Monday, January 7, 2008

Maintenance & Growth Capex

In my last post about rejigging Greenblatt ROIC someone asked about maintenance capex and growth capex in calculating free cash flow.

Maintenance capex is the spending a firm makes in its plant and equipment to maintain current output while growth capex is the spending in plant and equipment made to ramp up production. Free Cash Flow attempts to differentiate between the two and but as many companies do not issue a division between expansion & maintenance capex figuring it out is often necessary, and this requires making judgement calls.

Often it is easiest to identify maintenance capex.
HOW TO RECOGNIZE MAINTENANCE CAPEX:
1. Typically for mature businesses most capex will be maintenance capex; depreciation should generally be about equal to capex.

2. Continuously high or stable capex over a number of years that does not lead to increased revenues is also probably all maintenance capex.

3. For rapidly growing firms in fast-changing industries (i.e. tech) most capex will actually be maintenance as is it is unlikely such companies could safely cut capex and maintain market position and cash flows. (Cash flow though may not be a good way to value these businesses though, especially start ups.)


RECOGNIZING EXPANSION CAPEX
1. You can read the management discussion and analysis and see if the firm is embarking on new business lines. If capex has been steady for many years, and suddenly spiked up this difference probably indicates new growth capex.

It is important to read what management is doing though as some companies scrimp on capex for a no. of years and then suddenly end up having to rush to make a load of new capex to keep the business humming along. Calculating the average age of equipment and depreciation policies of the firm and benchmark to industry norms is another way to confirm this.

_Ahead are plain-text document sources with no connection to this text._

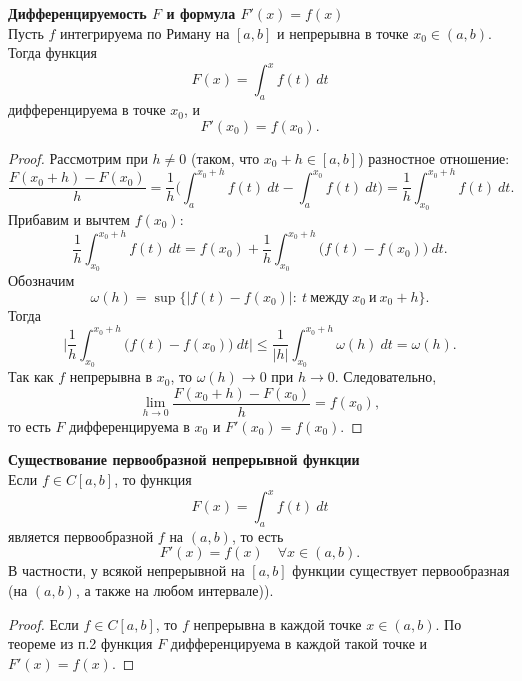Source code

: \documentclass[14pt]{extreport}
\begin{document}
    \begin{theorem}
        \textbf{Дифференцируемость $F$ и формула $F'(x) = f(x)$}\\
        Пусть $f$ интегрируема по Риману на $[a,b]$ и непрерывна в точке $x_0 \in (a,b)$. Тогда функция
        \[
        F(x) = \int_a^x f(t)\ dt
        \]
        дифференцируема в точке $x_0$, и
        \[
        F'(x_0) = f(x_0).
        \]
    \end{theorem}

    \begin{proof}
        Рассмотрим при $h \neq 0$ (таком, что $x_0+h \in [a,b]$) разностное отношение:
        \[
        \frac{F(x_0+h) - F(x_0)}{h} = \frac{1}{h} \Bigg( \int_a^{x_0+h} f(t)\ dt - \int_a^{x_0} f(t)\ dt \Bigg) = \frac{1}{h} \int_{x_0}^{x_0+h} f(t)\ dt.
        \]
        Прибавим и вычтем $f(x_0)$:
        \[
        \frac{1}{h} \int_{x_0}^{x_0+h} f(t)\ dt = f(x_0) + \frac{1}{h} \int_{x_0}^{x_0+h} \bigl( f(t) - f(x_0) \bigr)\ dt.
        \]
        Обозначим
        \[
        \omega(h) = \sup \{ |f(t)-f(x_0)|:\ t\ \text{между}\ x_0\ \text{и}\ x_0+h \}.
        \]
        Тогда
        \[
        \Bigg| \frac{1}{h} \int_{x_0}^{x_0+h} \bigl( f(t) - f(x_0) \bigr)\ dt \Bigg| \leq \frac{1}{|h|} \int_{x_0}^{x_0+h} \omega(h)\ dt = \omega(h).
        \]
        Так как $f$ непрерывна в $x_0$, то $\omega(h) \rightarrow 0$ при $h \rightarrow 0$. Следовательно,
        \[
        \lim_{h \rightarrow 0} \frac{F(x_0+h) - F(x_0)}{h} = f(x_0),
        \]
        то есть $F$ дифференцируема в $x_0$ и $F'(x_0) = f(x_0)$.
    \end{proof}

    \begin{theorem}
        \textbf{Существование первообразной непрерывной функции}\\
        Если $f \in C[a,b]$, то функция
        \[
        F(x) = \int_a^x f(t)\ dt
        \]
        является первообразной $f$ на $(a,b)$, то есть
        \[
        F'(x) = f(x) \quad \forall x \in (a,b).
        \]
        В частности, у всякой непрерывной на $[a,b]$ функции существует первообразная (на $(a,b)$, а также на любом интервале)).
    \end{theorem}

    \begin{proof}
        Если $f \in C[a,b]$, то $f$ непрерывна в каждой точке $x \in (a,b)$. По теореме из п.2 функция $F$ дифференцируема в каждой такой точке и $F'(x) = f(x)$.
    \end{proof}
\end{document}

2. If cap ex is significantly higher than depreciation it could indicate new growth cap ex. (Again caveats about management that has been less than generous on capex in the previous years applies to this).


Still, some people - like Whitney Tilson on this post - ignore the difference between the two types of capex completely and deduct the whole lot. The argument being this is generally a conservative way of arriving at FCF.

However, even if you do this there is still the question of how one treats acquisitions. Acquisitions fuel the growth of some companies and should be considered capex.

In particular, if a company is a serial acquirer acquisitions will be part of its strategic business operations... therefore, for these firms acquisitions are capex. How do you figure this out? Read the company literature and make your call.


Deducting Depreciation and Amortization Rather Than Cap Ex
If companies are investing heavily in growth, then the lower D&A figure should be closer maintenance capex costs than the full blown capex numbers. So you may want to go for the D&A number to get normalized FCF, especially, if you foresee the expansion phase ending soon.

D&A can also be useful to approximate FCF when capex is highly lumpy and erratic as the D&A figures tend to be smoother. Alternatively, you can create a normalized capex figure over a period of time to calculate FCF.